"Jadi bagaimana sekarang?" Jungkook mencondongkan tubuhnya ke depan saat mengeluarkan tanya. Dirasa 15 keterbungkaman gadis di hadapannya sudah cukup untuk menormalkan kondisi yang membuat respirasi mereka sedikit terganggu sedari tadi.
"Aku pikir ... setelah pernikahan kak Jihyun, aku akan meninggalkan Korea," jawab gadis itu tanpa emosi apapun. Hanya sebuah kalimat datar yang kosong tanpa niat.
Jungkook menatapnya lamat, kesediaannya menuruti permintaan Jiyeon untuk bertemu tanpa sepengetahuan siapapun membuatnya bertanya-tanya sepanjang perjalanan kemari; apartemen Jihyun. "Tanpa mengkonfirmasi apapun?"
Wajah yang sedari tadi tertunduk itu pun kini mendongak, menelusuri iris Jungkook yang tampak serius ingin bertanya. "Aku akan menyudahi masalah ini dulu. Sehun dan Taehyung tidak seharusnya terseret skandal sialan ini."

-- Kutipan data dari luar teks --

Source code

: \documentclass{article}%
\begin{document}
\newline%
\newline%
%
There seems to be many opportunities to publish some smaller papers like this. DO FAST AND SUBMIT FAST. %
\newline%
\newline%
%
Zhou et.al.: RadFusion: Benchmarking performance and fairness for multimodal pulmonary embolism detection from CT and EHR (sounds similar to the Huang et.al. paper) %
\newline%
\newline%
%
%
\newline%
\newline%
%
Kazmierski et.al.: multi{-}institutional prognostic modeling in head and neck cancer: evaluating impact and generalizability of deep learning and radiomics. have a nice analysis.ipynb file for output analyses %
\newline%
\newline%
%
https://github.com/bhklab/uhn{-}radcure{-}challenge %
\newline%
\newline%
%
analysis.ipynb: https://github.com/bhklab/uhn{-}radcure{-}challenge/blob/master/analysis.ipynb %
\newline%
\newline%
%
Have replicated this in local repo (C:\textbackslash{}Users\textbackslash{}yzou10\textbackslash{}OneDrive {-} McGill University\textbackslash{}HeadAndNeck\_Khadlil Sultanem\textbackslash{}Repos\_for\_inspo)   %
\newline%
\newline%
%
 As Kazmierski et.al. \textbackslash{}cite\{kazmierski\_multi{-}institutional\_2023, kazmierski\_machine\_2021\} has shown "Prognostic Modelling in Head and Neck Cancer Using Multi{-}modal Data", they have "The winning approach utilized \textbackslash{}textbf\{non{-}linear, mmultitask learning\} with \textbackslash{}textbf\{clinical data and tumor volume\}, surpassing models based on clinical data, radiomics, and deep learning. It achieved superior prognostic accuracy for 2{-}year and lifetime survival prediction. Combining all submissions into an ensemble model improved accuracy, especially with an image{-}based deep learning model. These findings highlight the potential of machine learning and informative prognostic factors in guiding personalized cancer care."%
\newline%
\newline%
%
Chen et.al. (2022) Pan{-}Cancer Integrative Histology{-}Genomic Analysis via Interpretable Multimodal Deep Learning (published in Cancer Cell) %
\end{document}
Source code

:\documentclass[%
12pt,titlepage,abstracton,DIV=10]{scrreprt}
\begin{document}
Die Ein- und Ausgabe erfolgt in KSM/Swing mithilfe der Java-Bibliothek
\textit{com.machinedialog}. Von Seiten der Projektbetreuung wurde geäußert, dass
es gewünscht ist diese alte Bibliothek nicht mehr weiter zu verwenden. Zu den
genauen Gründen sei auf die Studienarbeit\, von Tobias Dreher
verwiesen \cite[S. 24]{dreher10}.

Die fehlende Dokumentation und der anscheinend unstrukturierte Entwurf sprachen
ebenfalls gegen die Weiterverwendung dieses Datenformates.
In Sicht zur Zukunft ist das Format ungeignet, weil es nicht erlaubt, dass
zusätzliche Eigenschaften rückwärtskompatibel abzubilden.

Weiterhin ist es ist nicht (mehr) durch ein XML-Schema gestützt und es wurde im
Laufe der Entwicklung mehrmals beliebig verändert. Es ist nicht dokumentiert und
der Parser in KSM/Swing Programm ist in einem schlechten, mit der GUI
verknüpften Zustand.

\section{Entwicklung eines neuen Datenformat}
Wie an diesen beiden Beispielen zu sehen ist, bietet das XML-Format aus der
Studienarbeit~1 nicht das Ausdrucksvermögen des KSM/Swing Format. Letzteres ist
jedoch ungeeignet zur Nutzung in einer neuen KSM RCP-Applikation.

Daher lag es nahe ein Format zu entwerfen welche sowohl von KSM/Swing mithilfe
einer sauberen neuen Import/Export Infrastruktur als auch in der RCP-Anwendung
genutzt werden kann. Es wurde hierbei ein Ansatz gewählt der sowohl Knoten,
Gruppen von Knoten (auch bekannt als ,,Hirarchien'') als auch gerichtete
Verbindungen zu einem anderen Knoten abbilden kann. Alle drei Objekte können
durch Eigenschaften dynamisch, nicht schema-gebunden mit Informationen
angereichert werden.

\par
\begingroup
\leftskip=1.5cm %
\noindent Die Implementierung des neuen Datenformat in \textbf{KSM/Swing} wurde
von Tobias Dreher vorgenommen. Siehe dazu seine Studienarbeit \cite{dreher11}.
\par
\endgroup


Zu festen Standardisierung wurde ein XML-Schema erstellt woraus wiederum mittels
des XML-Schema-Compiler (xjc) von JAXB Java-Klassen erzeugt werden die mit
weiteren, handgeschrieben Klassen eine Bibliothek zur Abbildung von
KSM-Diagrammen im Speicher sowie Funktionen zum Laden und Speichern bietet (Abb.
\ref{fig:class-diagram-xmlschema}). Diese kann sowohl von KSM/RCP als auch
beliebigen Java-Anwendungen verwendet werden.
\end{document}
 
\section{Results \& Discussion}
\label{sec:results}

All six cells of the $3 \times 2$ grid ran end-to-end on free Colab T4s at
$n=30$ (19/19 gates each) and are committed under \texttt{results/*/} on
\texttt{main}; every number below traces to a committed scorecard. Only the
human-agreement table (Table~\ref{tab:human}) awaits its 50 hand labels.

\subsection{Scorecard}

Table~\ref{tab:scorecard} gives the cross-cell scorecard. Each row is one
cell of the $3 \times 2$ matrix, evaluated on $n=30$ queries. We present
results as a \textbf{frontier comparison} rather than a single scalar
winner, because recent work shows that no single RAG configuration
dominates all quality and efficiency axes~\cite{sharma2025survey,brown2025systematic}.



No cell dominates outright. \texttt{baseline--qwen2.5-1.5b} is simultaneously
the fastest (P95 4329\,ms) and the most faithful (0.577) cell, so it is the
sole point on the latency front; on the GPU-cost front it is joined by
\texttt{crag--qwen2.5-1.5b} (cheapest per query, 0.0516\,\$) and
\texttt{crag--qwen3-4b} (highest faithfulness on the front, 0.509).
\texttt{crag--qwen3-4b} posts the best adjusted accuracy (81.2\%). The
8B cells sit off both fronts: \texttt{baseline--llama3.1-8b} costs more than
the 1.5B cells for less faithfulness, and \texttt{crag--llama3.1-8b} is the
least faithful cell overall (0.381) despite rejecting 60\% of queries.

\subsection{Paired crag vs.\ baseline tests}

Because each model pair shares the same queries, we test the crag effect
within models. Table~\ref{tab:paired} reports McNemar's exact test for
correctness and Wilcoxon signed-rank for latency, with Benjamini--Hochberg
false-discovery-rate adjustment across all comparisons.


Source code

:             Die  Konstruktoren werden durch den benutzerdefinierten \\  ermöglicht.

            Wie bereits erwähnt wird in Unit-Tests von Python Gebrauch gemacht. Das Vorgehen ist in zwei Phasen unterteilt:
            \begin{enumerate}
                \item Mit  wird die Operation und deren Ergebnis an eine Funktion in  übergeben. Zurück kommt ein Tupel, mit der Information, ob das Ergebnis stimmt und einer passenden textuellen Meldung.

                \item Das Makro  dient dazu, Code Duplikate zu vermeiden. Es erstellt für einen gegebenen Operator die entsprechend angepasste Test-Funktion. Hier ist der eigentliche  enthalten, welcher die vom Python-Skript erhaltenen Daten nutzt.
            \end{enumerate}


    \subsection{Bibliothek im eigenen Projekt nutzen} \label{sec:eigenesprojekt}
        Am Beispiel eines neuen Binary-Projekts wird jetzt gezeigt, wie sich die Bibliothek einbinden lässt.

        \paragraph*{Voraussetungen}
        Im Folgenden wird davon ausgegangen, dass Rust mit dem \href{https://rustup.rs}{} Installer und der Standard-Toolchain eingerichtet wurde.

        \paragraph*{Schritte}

"Kau masih sempat mencemaskan mereka berdua? Sementara keadaanmu lebih terancam sekarang?!" Entah emosi apa yang membaur dalam kalimat Jungkook. Yang jelas keduanya kini terjebak suasana aneh setelah pria itu menaikan nada bicaranya.
Jiyeon baru tersadar, saat gadis itu menghubungi pria ini tiga puluh menit yang lalu, Jungkook sama sekali tidak menyematkan panggilan seperti biasa. Tidak ada embel-embel "noona" dan nada bicara yang jauh dari kata biasa. Pembawaan pria di hadapannya sekarang serius dan ada sesuatu yang terlalu mengganggu bagi Jiyeon. "Jungkook? Apa aku membuatmu tersinggung? Atau marah?"
"Ini aku yang sebenarnya," sela Jungkook pasti. Iris gelapnya pun berkata hal demikian. Lalu selama ini Jungkook yang ia temui?
"Aku tidak bisa lagi berpura-pura," lanjutnya.
"Jungkook—"
"Kupikir dengan membiarkanmu bersama Taehyung, semua akan lebih baik. Kau terlihat bahagia bersamanya meski memang selalu diselingi perdebatan. Aku tidak akan masuk dan mengacaukan semuanya. Karena kalian berdua berharga untukku."
Jiyeon merasa tenggorokan mengering, menelan ludahnya pun terasa sulit sekarang. Ia juga tidak yakin bisa mengeluarkan suara tanpa tercekat untuk saat ini.
"Tapi apa yang dilakukannya? Apa dia pernah berpikir jika skandal kalian tercium publik, kau-lah yang paling diinginkan jatuh oleh penggemarnya? Seharusnya dia paling tahu sebelum menandatangani kontrak itu. Kau pikir aku tidak tahu kalau kau menerima beberapa barang mengerikan di depan apartemenmu? Pesan dan telfon dari nomor yang tidak kau ketahui. Ancaman-ancaman mengerikan yang coba kau abaikan sampai kau beralih pada pil penenangmu?"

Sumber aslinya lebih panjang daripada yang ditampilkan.